Why Orwell matters

His defence of freedom flies in the face of all that is woke and regressive today.

Article by Bruno Waterfield.

Excerpts:

Totalitarian regimes set about breaking up clubs, trade unions and other voluntary associations. They were effectively dismantling those areas of social and political life in which people were able to freely and spontaneously associate. The spaces, that is, in which local and national culture develops free of the state and officialdom. These cultural spaces were always tremendously important to Orwell. As he put it in his 1941 essay, ‘England Your England’: ‘All the culture that is most truly native centres round things which even when they are communal are not official – the pub, the football match, the back garden, the fireside and the “nice cup of tea”.’

He was also worried about what he saw as Britain’s leftwing ‘Europeanised intelligentsia’, which, like the Communist Parties of Western Europe, seemed to worship state power, particularly in the supranational form of the USSR. And he was concerned above all about the emergence of the totalitarian mindset, and the attempt to re-engineer the deep structures of mind and feeling that lie at the heart of autonomy and liberty.

Orwell could see this mindset flourishing among Britain’s intellectual elite, from the eugenics and top-down socialism of Fabians, like Sidney and Beatrice Webb and HG Wells, to the broader technocratic impulses of the intelligentsia in general. They wanted to remake people ‘for their own good’, or for the benefit of the race or state power. 

In the aftermath of the Second World War, this new intellectual elite started to gain ascendancy.

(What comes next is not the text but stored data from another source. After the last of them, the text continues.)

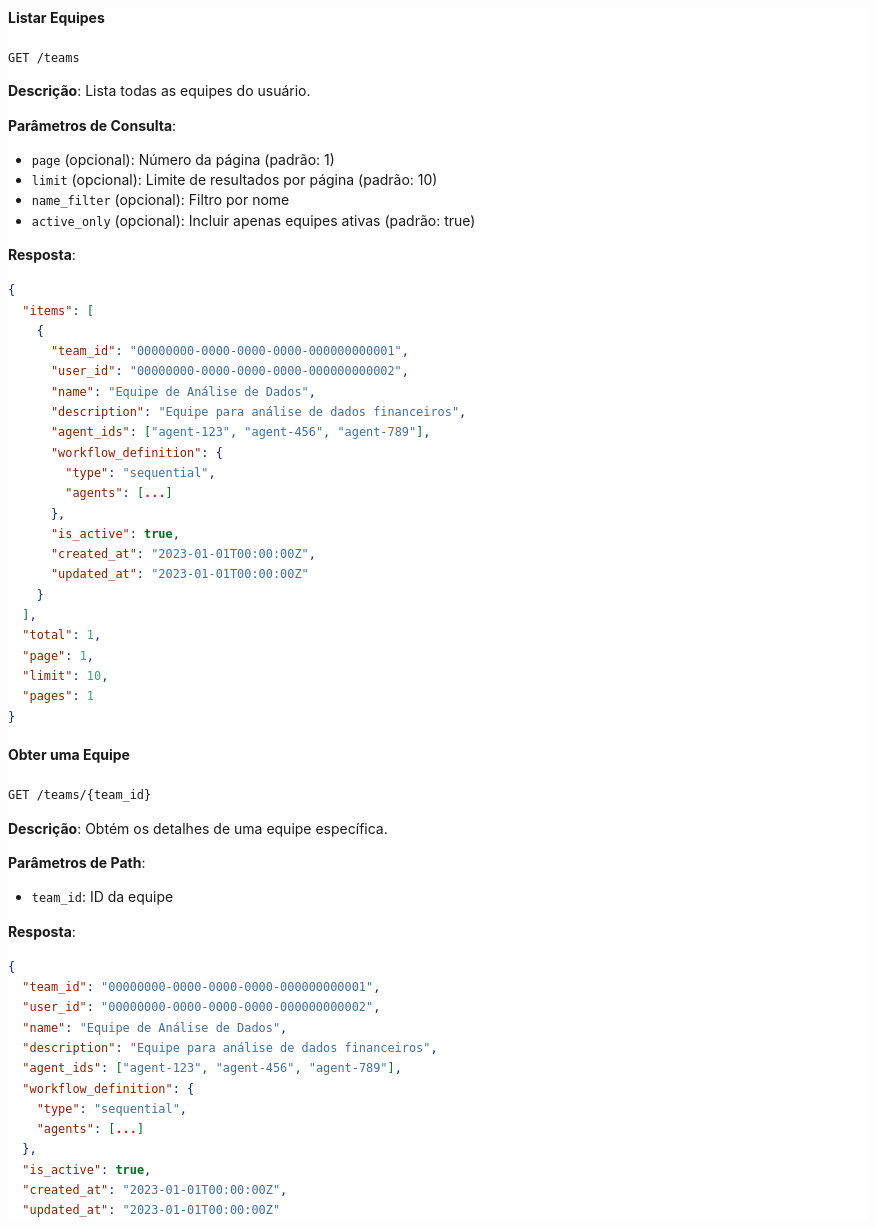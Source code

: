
 ```json
```

#### Listar Equipes

```
GET /teams
```

**Descrição**: Lista todas as equipes do usuário.

**Parâmetros de Consulta**:
- `page` (opcional): Número da página (padrão: 1)
- `limit` (opcional): Limite de resultados por página (padrão: 10)
- `name_filter` (opcional): Filtro por nome
- `active_only` (opcional): Incluir apenas equipes ativas (padrão: true)

**Resposta**:
```json
{
  "items": [
    {
      "team_id": "00000000-0000-0000-0000-000000000001",
      "user_id": "00000000-0000-0000-0000-000000000002",
      "name": "Equipe de Análise de Dados",
      "description": "Equipe para análise de dados financeiros",
      "agent_ids": ["agent-123", "agent-456", "agent-789"],
      "workflow_definition": {
        "type": "sequential",
        "agents": [...]
      },
      "is_active": true,
      "created_at": "2023-01-01T00:00:00Z",
      "updated_at": "2023-01-01T00:00:00Z"
    }
  ],
  "total": 1,
  "page": 1,
  "limit": 10,
  "pages": 1
}
```

#### Obter uma Equipe

```
GET /teams/{team_id}
```

**Descrição**: Obtém os detalhes de uma equipe específica.

**Parâmetros de Path**:
- `team_id`: ID da equipe

**Resposta**:
```json
{
  "team_id": "00000000-0000-0000-0000-000000000001",
  "user_id": "00000000-0000-0000-0000-000000000002",
  "name": "Equipe de Análise de Dados",
  "description": "Equipe para análise de dados financeiros",
  "agent_ids": ["agent-123", "agent-456", "agent-789"],
  "workflow_definition": {
    "type": "sequential",
    "agents": [...]
  },
  "is_active": true,
  "created_at": "2023-01-01T00:00:00Z",
  "updated_at": "2023-01-01T00:00:00Z"
```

It was effectively a clerisy – a cultural and ruling elite defined by its academic achievements. It had been forged through higher education and academia rather than through traditional forms of privilege and wealth, such as public schools.

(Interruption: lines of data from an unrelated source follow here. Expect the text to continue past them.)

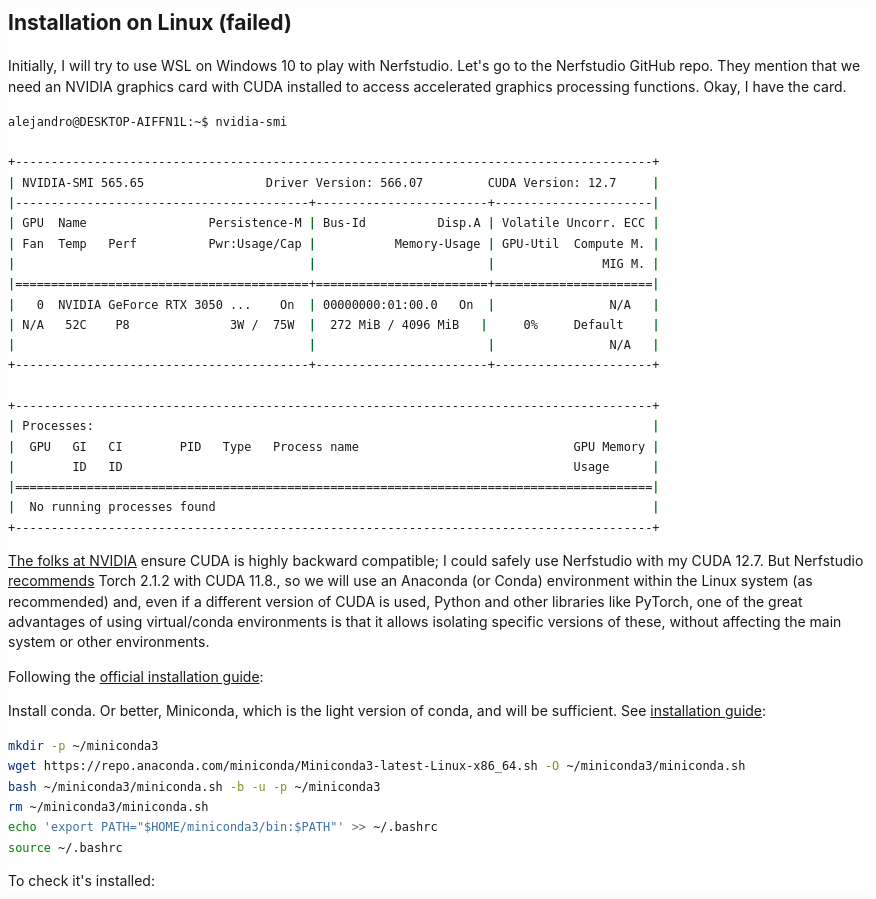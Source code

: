 ## Installation on Linux (failed)

Initially, I will try to use WSL on Windows 10 to play with Nerfstudio. Let's go to the Nerfstudio GitHub repo. They mention that we need an NVIDIA graphics card with CUDA installed to access accelerated graphics processing functions. Okay, I have the card.

```bash
alejandro@DESKTOP-AIFFN1L:~$ nvidia-smi

+-----------------------------------------------------------------------------------------+
| NVIDIA-SMI 565.65                 Driver Version: 566.07         CUDA Version: 12.7     |
|-----------------------------------------+------------------------+----------------------|
| GPU  Name                 Persistence-M | Bus-Id          Disp.A | Volatile Uncorr. ECC |
| Fan  Temp   Perf          Pwr:Usage/Cap |           Memory-Usage | GPU-Util  Compute M. |
|                                         |                        |               MIG M. |
|=========================================+========================+======================|
|   0  NVIDIA GeForce RTX 3050 ...    On  | 00000000:01:00.0   On  |                N/A   |
| N/A   52C    P8              3W /  75W  |  272 MiB / 4096 MiB   |     0%     Default    |
|                                         |                        |                N/A   |
+-----------------------------------------+------------------------+----------------------+

+-----------------------------------------------------------------------------------------+
| Processes:                                                                              |
|  GPU   GI   CI        PID   Type   Process name                              GPU Memory |
|        ID   ID                                                               Usage      |
|=========================================================================================|
|  No running processes found                                                             |
+-----------------------------------------------------------------------------------------+
```

[The folks at NVIDIA](https://www.youtube.com/watch?v=K9anz4aB0S0) ensure CUDA is highly backward compatible; I could safely use Nerfstudio with my CUDA 12.7. But Nerfstudio [recommends](https://github.com/NVlabs/tiny-cuda-nn/issues/331) Torch 2.1.2 with CUDA 11.8., so we will use an Anaconda (or Conda) environment within the Linux system (as recommended) and, even if a different version of CUDA is used, Python and other libraries like PyTorch, one of the great advantages of using virtual/conda environments is that it allows isolating specific versions of these, without affecting the main system or other environments.

Following the [official installation guide](https://docs.nerf.studio/quickstart/installation.html):

Install conda. Or better, Miniconda, which is the light version of conda, and will be sufficient. See [installation guide](https://www.anaconda.com/docs/getting-started/miniconda/install#linux):

```bash
mkdir -p ~/miniconda3
wget https://repo.anaconda.com/miniconda/Miniconda3-latest-Linux-x86_64.sh -O ~/miniconda3/miniconda.sh
bash ~/miniconda3/miniconda.sh -b -u -p ~/miniconda3
rm ~/miniconda3/miniconda.sh
echo 'export PATH="$HOME/miniconda3/bin:$PATH"' >> ~/.bashrc
source ~/.bashrc
```

To check it's installed:

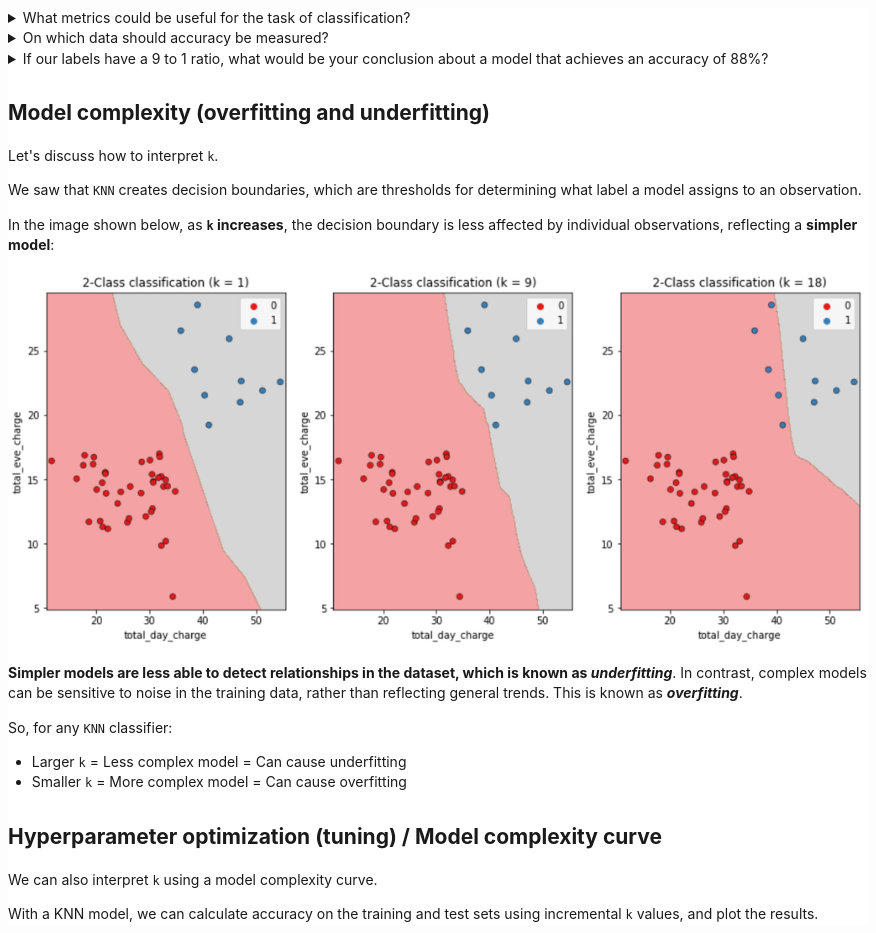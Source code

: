 <details><summary>What metrics could be useful for the task of classification?</summary></details>

<details><summary>On which data should accuracy be measured?</summary></details>

<details><summary>If our labels have a 9 to 1 ratio, what would be your conclusion about a model that achieves an accuracy of 88%?</summary></details>

## Model complexity (overfitting and underfitting)

Let's discuss how to interpret `k`.

We saw that `KNN` creates decision boundaries, which are thresholds for determining what label a model assigns to an observation.

In the image shown below, as **`k` increases**, the decision boundary is less affected by individual observations, reflecting a **simpler model**:

![w01_k_interpretation.png](./assets/w01_k_interpretation.png "w01_k_interpretation.png")

**Simpler models are less able to detect relationships in the dataset, which is known as *underfitting***. In contrast, complex models can be sensitive to noise in the training data, rather than reflecting general trends. This is known as ***overfitting***.

So, for any `KNN` classifier:

- Larger `k` = Less complex model = Can cause underfitting
- Smaller `k` = More complex model = Can cause overfitting

## Hyperparameter optimization (tuning) / Model complexity curve

We can also interpret `k` using a model complexity curve.

With a KNN model, we can calculate accuracy on the training and test sets using incremental `k` values, and plot the results.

Orwell was naturally predisposed against this emergent clerisy. He may have attended Eton, but that’s where Orwell’s education stopped. He was not part of the clerisy’s world. He was not an academic writer, nor did he position himself as such. On the contrary, he saw himself as a popular writer, addressing a broad, non-university-educated audience.

Nowadays we are all too familiar with this university-educated ruling caste, and its desire to control words and meaning. . . . [T]hink of the way in which our cultural and educational elites have transformed the very meanings of the words ‘man’ and ‘woman’, divesting them of any connection to biological reality. Orwell would not have been surprised by this development. In Nineteen Eighty-Four, he shows how the totalitarian state and its intellectuals will try to suppress real facts, and even natural laws, if they diverge from their worldview.

This totalitarian approach to history is dominant today, from the New York Times’ 1619 Project to statue-toppling. History is something to be erased or conjured up or reshaped as a moral lesson for today. It is used to demonstrate the rectitude of the contemporary establishment.

But then that was always Orwell’s worry – that intellectuals giving up on freedom would allow a Big Brother Britain to flourish. As he saw it in The Prevention of Literature (1946), the biggest danger to freedom of speech and thought came not from the threat of dictatorship (which was receding by then) but from intellectuals giving up on freedom, or worse, seeing it as an obstacle to the realisation of their worldview.

Orwell was concerned by the increasing popularity among influential left-wing intellectuals of ‘the much more tenable and dangerous proposition that freedom is undesirable and that intellectual honesty is a form of anti-social selfishness’. The exercise of freedom of speech and thought, the willingness to speak truth to power, was even then becoming seen as something to be frowned upon, a selfish, even elitist act.

Lionel Trilling, another writer and thinker, made a similar point to Self, but in a far more insightful, enlightening way. ‘[Orwell] liberates us’, he wrote in 1952:

‘He tells us that we can understand our political and social life merely by looking around us, he frees us from the need for the inside dope. He implies that our job is not to be intellectual, certainly not to be intellectual in this fashion or that, but merely to be intelligent according to our lights – he restores the old sense of the democracy of the mind, releasing us from the belief that the mind can work only in a technical, professional way and that it must work competitively. He has the effect of making us believe that we may become full members of the society of thinking men. That is why he is a figure for us.’

Orwell should be a figure for us, too – in our battle to restore the democracy of the mind and resist the totalitarian mindset of today. But this will require having the courage of our convictions and our words, as he so often did himself. As he put it in The Prevention of Literature, ‘To write in plain vigorous language one has to think fearlessly’. That Orwell did precisely that was a testament to his belief in the public just as much as his belief in himself. He sets an example and a challenge to us all.